## [WHAT YOU NEED TO DO]
Scan the entries below for the word "each" and copy every line in which it occurs.

## [RECORD EXTRACTS]
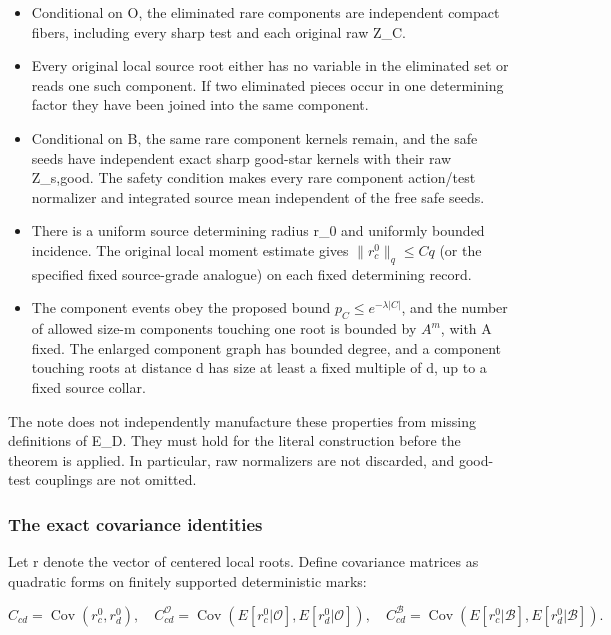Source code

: \documentclass[
  11pt,
]{article}
\providecommand{\tightlist}{%
  \setlength{\itemsep}{0pt}\setlength{\parskip}{0pt}}
\begin{document}
\begin{itemize}
\tightlist
\item
  Conditional on O, the eliminated rare components are independent
  compact fibers, including every sharp test and each original raw Z\_C.
\item
  Every original local source root either has no variable in the
  eliminated set or reads one such component. If two eliminated pieces
  occur in one determining factor they have been joined into the same
  component.
\item
  Conditional on B, the same rare component kernels remain, and the safe
  seeds have independent exact sharp good-star kernels with their raw
  Z\_s,good. The safety condition makes every rare component action/test
  normalizer and integrated source mean independent of the free safe
  seeds.
\item
  There is a uniform source determining radius r\_0 and uniformly
  bounded incidence. The original local moment estimate gives
  \(\|r_c^0\|_q\le Cq\) (or the specified fixed source-grade analogue)
  on each fixed determining record.
\item
  The component events obey the proposed bound
  \(p_C\le e^{-\lambda |C|}\), and the number of allowed size-m
  components touching one root is bounded by \(A^m\), with A fixed. The
  enlarged component graph has bounded degree, and a component touching
  roots at distance d has size at least a fixed multiple of d, up to a
  fixed source collar.
\end{itemize}

The note does not independently manufacture these properties from
missing definitions of E\_D. They must hold for the literal construction
before the theorem is applied. In particular, raw normalizers are not
discarded, and good-test couplings are not omitted.

\hypertarget{the-exact-covariance-identities}{%
\subsubsection{The exact covariance
identities}\label{the-exact-covariance-identities}}

Let r denote the vector of centered local roots. Define covariance
matrices as quadratic forms on finitely supported deterministic marks:

\[
 C_{cd}=\operatorname{Cov}(r_c^0,r_d^0),\quad
 C^{\mathcal O}_{cd}=\operatorname{Cov}(E[r_c^0|\mathcal O],E[r_d^0|\mathcal O]),\quad
 C^{\mathcal B}_{cd}=\operatorname{Cov}(E[r_c^0|\mathcal B],E[r_d^0|\mathcal B]).
\]
\end{document}
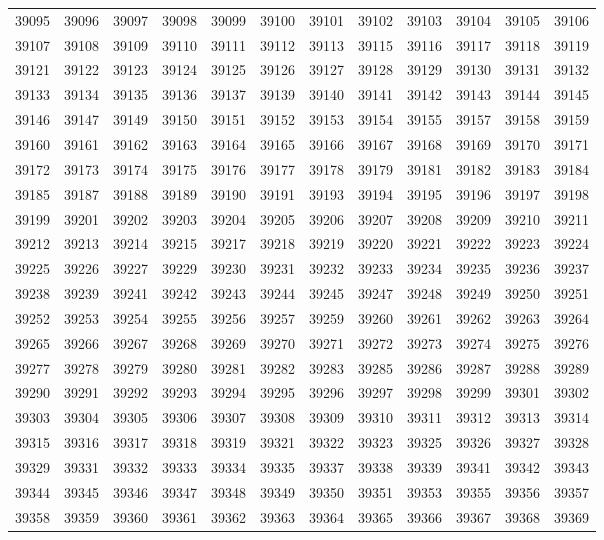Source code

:\begin{center}
\begin{longtable}{llllllllllll}
39095 &39096 &39097 &39098 &39099 &39100 &39101 &39102 &39103 &39104 &39105 &39106 \\
39107 &39108 &39109 &39110 &39111 &39112 &39113 &39115 &39116 &39117 &39118 &39119 \\
39121 &39122 &39123 &39124 &39125 &39126 &39127 &39128 &39129 &39130 &39131 &39132 \\
39133 &39134 &39135 &39136 &39137 &39139 &39140 &39141 &39142 &39143 &39144 &39145 \\
39146 &39147 &39149 &39150 &39151 &39152 &39153 &39154 &39155 &39157 &39158 &39159 \\
39160 &39161 &39162 &39163 &39164 &39165 &39166 &39167 &39168 &39169 &39170 &39171 \\
39172 &39173 &39174 &39175 &39176 &39177 &39178 &39179 &39181 &39182 &39183 &39184 \\
39185 &39187 &39188 &39189 &39190 &39191 &39193 &39194 &39195 &39196 &39197 &39198 \\
39199 &39201 &39202 &39203 &39204 &39205 &39206 &39207 &39208 &39209 &39210 &39211 \\
39212 &39213 &39214 &39215 &39217 &39218 &39219 &39220 &39221 &39222 &39223 &39224 \\
39225 &39226 &39227 &39229 &39230 &39231 &39232 &39233 &39234 &39235 &39236 &39237 \\
39238 &39239 &39241 &39242 &39243 &39244 &39245 &39247 &39248 &39249 &39250 &39251 \\
39252 &39253 &39254 &39255 &39256 &39257 &39259 &39260 &39261 &39262 &39263 &39264 \\
39265 &39266 &39267 &39268 &39269 &39270 &39271 &39272 &39273 &39274 &39275 &39276 \\
39277 &39278 &39279 &39280 &39281 &39282 &39283 &39285 &39286 &39287 &39288 &39289 \\
39290 &39291 &39292 &39293 &39294 &39295 &39296 &39297 &39298 &39299 &39301 &39302 \\
39303 &39304 &39305 &39306 &39307 &39308 &39309 &39310 &39311 &39312 &39313 &39314 \\
39315 &39316 &39317 &39318 &39319 &39321 &39322 &39323 &39325 &39326 &39327 &39328 \\
39329 &39331 &39332 &39333 &39334 &39335 &39337 &39338 &39339 &39341 &39342 &39343 \\
39344 &39345 &39346 &39347 &39348 &39349 &39350 &39351 &39353 &39355 &39356 &39357 \\
39358 &39359 &39360 &39361 &39362 &39363 &39364 &39365 &39366 &39367 &39368 &39369 \\

\end{longtable}
\end{center}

## [REPLY TO THE TASK]
  compact fibers, including every sharp test and each original raw Z\_C.
  on each fixed determining record.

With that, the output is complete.